Speaker Selection — Studio

Speaker selection lets you pick which person gets lipsynced in a video with multiple people. You can manually click a face or use Active Speaker Detection to let Sync identify the speaker automatically. For programmatic usage via the API, see the API guide.

Speaker selection is available with our lipsync-2 and lipsync-2-pro models in both Lite and Advanced modes. Note that react-1 does not currently support this feature.

Selecting a Speaker

Upload your video

Upload a video that contains multiple people. Sync detects the number of speakers in the background.

Studio overview

Enable face detection

Click the icon in the video player controls. Green bounding boxes appear around detected faces with a hint: “select which speaker to lipsync.”

Face detection active

Click on the speaker's face

Click on the bounding box of the person you want to lipsync. The selected face gets a bright green border and a face thumbnail appears in the controls.

Face selected

Generate

Click the Sync button. The speaker configuration is sent automatically with your generation request.

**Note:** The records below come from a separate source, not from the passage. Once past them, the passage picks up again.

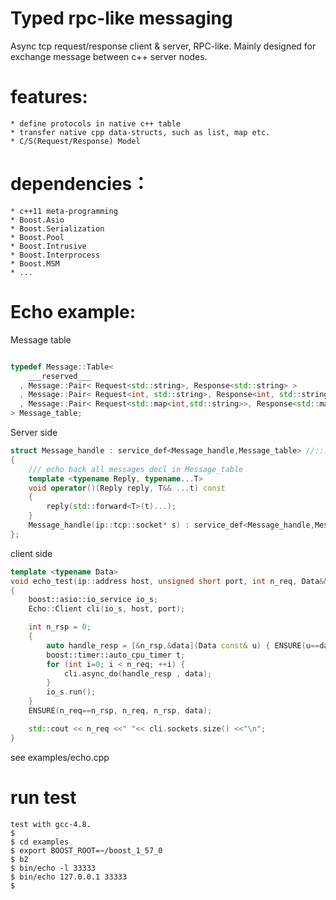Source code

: # Typed rpc-like messaging

Async tcp request/response client & server, RPC-like.
Mainly designed for exchange message between c++ server nodes.

features:
=========
    * define protocols in native c++ table
    * transfer native cpp data-structs, such as list, map etc.
    * C/S(Request/Response) Model

dependencies：
=============
    * c++11 meta-programming
    * Boost.Asio
    * Boost.Serialization
    * Boost.Pool
    * Boost.Intrusive
    * Boost.Interprocess
    * Boost.MSM
    * ...

Echo example:
=============
Message table

```c++

typedef Message::Table<
    ___reserved___
  , Message::Pair< Request<std::string>, Response<std::string> >
  , Message::Pair< Request<int, std::string>, Response<int, std::string> >
  , Message::Pair< Request<std::map<int,std::string>>, Response<std::map<int,std::string>> >
> Message_table;
```

Server side

```c++
struct Message_handle : service_def<Message_handle,Message_table> //::: server-side
{
    /// echo back all messages decl in Message_table
    template <typename Reply, typename...T>
    void operator()(Reply reply, T&& ...t) const
    {
        reply(std::forward<T>(t)...);
    }
    Message_handle(ip::tcp::socket* s) : service_def<Message_handle,Message_table>(s) {}
};
```

client side

```c++
template <typename Data>
void echo_test(ip::address host, unsigned short port, int n_req, Data&& data)
{
    boost::asio::io_service io_s;
    Echo::Client cli(io_s, host, port);

    int n_rsp = 0;
    {
        auto handle_resp = [&n_rsp,&data](Data const& u) { ENSURE(u==data); ++n_rsp; };
        boost::timer::auto_cpu_timer t;
        for (int i=0; i < n_req; ++i) {
            cli.async_do(handle_resp , data);
        }
        io_s.run();
    }
    ENSURE(n_req==n_rsp, n_req, n_rsp, data);

    std::cout << n_req <<" "<< cli.sockets.size() <<"\n";
}

```

see examples/echo.cpp

run test
=============

    test with gcc-4.8.
    $
    $ cd examples
    $ export BOOST_ROOT=~/boost_1_57_0
    $ b2
    $ bin/echo -l 33333
    $ bin/echo 127.0.0.1 33333
    $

Changing or Clearing Your Selection

Click the X on the face thumbnail to clear your selection.
Scrubbing through the video re-runs detection.
Click another face to switch speakers.

Active Speaker Detection

As an alternative to manual selection, toggle Active Speaker Detection in the Studio settings panel. Sync identifies the speaker via lip movement analysis — no manual click needed.

Manual selection and Active Speaker Detection are mutually exclusive — you can only use one at a time. Active Speaker Detection may not work reliably on silent or low-motion clips.